21 novembre 2018
Aggiornato 18:00

Carenza di pediatri e medici di base: la preoccupazione di Fontanini

Per il candidato sindaco della Lega «per colmare questa grave carenza, bisogna garantire ai laureati l'accesso alle specialitá»
Carenza di pediatri e medici di base: la preoccupazione di Fontanini
Carenza di pediatri e medici di base: la preoccupazione di Fontanini (Adobe Stock)

UDINE - «Anche il Friuli Venezia Giulia sta sperimentando la carenza di personale medico per l’assistenza di base. La Regione ha reso noto l’elenco degli ambiti territoriali in cui c’è necessità di medici e i numeri sono preoccupanti». A dirlo è Pietro Fontanini, candidato sindaco di Udine per la Lega. «Il problema - aggiunge - sono i pensionamenti e, quindi, riuscire a programmare in tempo la sostituzione di queste figure professionali diventa indispensabile.
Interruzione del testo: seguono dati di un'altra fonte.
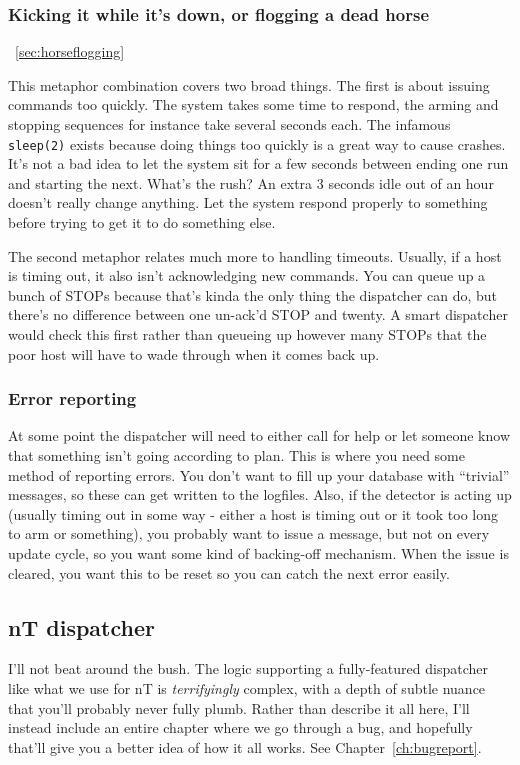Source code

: \subsubsection{Kicking it while it's down, or flogging a dead horse}~\ref{sec:horseflogging}

This metaphor combination covers two broad things.
The first is about issuing commands too quickly.
The system takes some time to respond, the arming and stopping sequences for instance take several seconds each.
The infamous \texttt{sleep(2)} exists because doing things too quickly is a great way to cause crashes.
It's not a bad idea to let the system sit for a few seconds between ending one run and starting the next.
What's the rush?
An extra 3 seconds idle out of an hour doesn't really change anything.
Let the system respond properly to something before trying to get it to do something else.

The second metaphor relates much more to handling timeouts.
Usually, if a host is timing out, it also isn't acknowledging new commands.
You can queue up a bunch of STOPs because that's kinda the only thing the dispatcher can do, but there's no difference between one un-ack'd STOP and twenty.
A smart dispatcher would check this first rather than queueing up however many STOPs that the poor host will have to wade through when it comes back up.

\subsubsection{Error reporting}

At some point the dispatcher will need to either call for help or let someone know that something isn't going according to plan.
This is where you need some method of reporting errors.
You don't want to fill up your database with ``trivial'' messages, so these can get written to the logfiles.
Also, if the detector is acting up (usually timing out in some way - either a host is timing out or it took too long to arm or something), you probably want to issue a message, but not on every update cycle, so you want some kind of backing-off mechanism.
When the issue is cleared, you want this to be reset so you can catch the next error easily.

\subsection{nT dispatcher}

I'll not beat around the bush.
The logic supporting a fully-featured dispatcher like what we use for nT is \emph{terrifyingly} complex, with a depth of subtle nuance that you'll probably never fully plumb.
Rather than describe it all here, I'll instead include an entire chapter where we go through a bug, and hopefully that'll give you a better idea of how it all works.
See Chapter~\ref{ch:bugreport}.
Ho già avuto modo di evidenziare il problema delle scuole di specializzazione, che non riescono a formare in tempi certi e celeri i medici che servono alla nostra sanità»

TROPPO BASSI GLI ACCESSI ALLA FACOLTA' DI MEDICINA - Ecco la soluzione proposta da Fontanini: «Per colmare questa grave carenza, bisogna garantire ai laureati l'accesso alle specialitá (non solo a 1 su 2 come finora capita), soprattutto laddove ci sono carenze (Mmg e pediatri, appunto, ma anche medicina d'urgenza e altre). Inoltre, gli specialisti devono essere assunti nei molti reparti sotto organico, vista la grande, ma prevista ondata di pensionamenti. Cosí si trova la quadra. Altrimenti i medici vengono formati e poi regalati ad altri Paesi. Vorrei, inoltre, evidenziare che spesso i nostri giovani, ben preparati dai nostri Licei, devono iniziare a emigrare già da studenti, per andare, magari, a studiare in università di livello più basso di quella di Udine. Da anni - conclude - sto denunciando, inascoltato, che i numeri per l’accesso alla facoltà di Medicina dell’Università di Udine sono troppo bassi".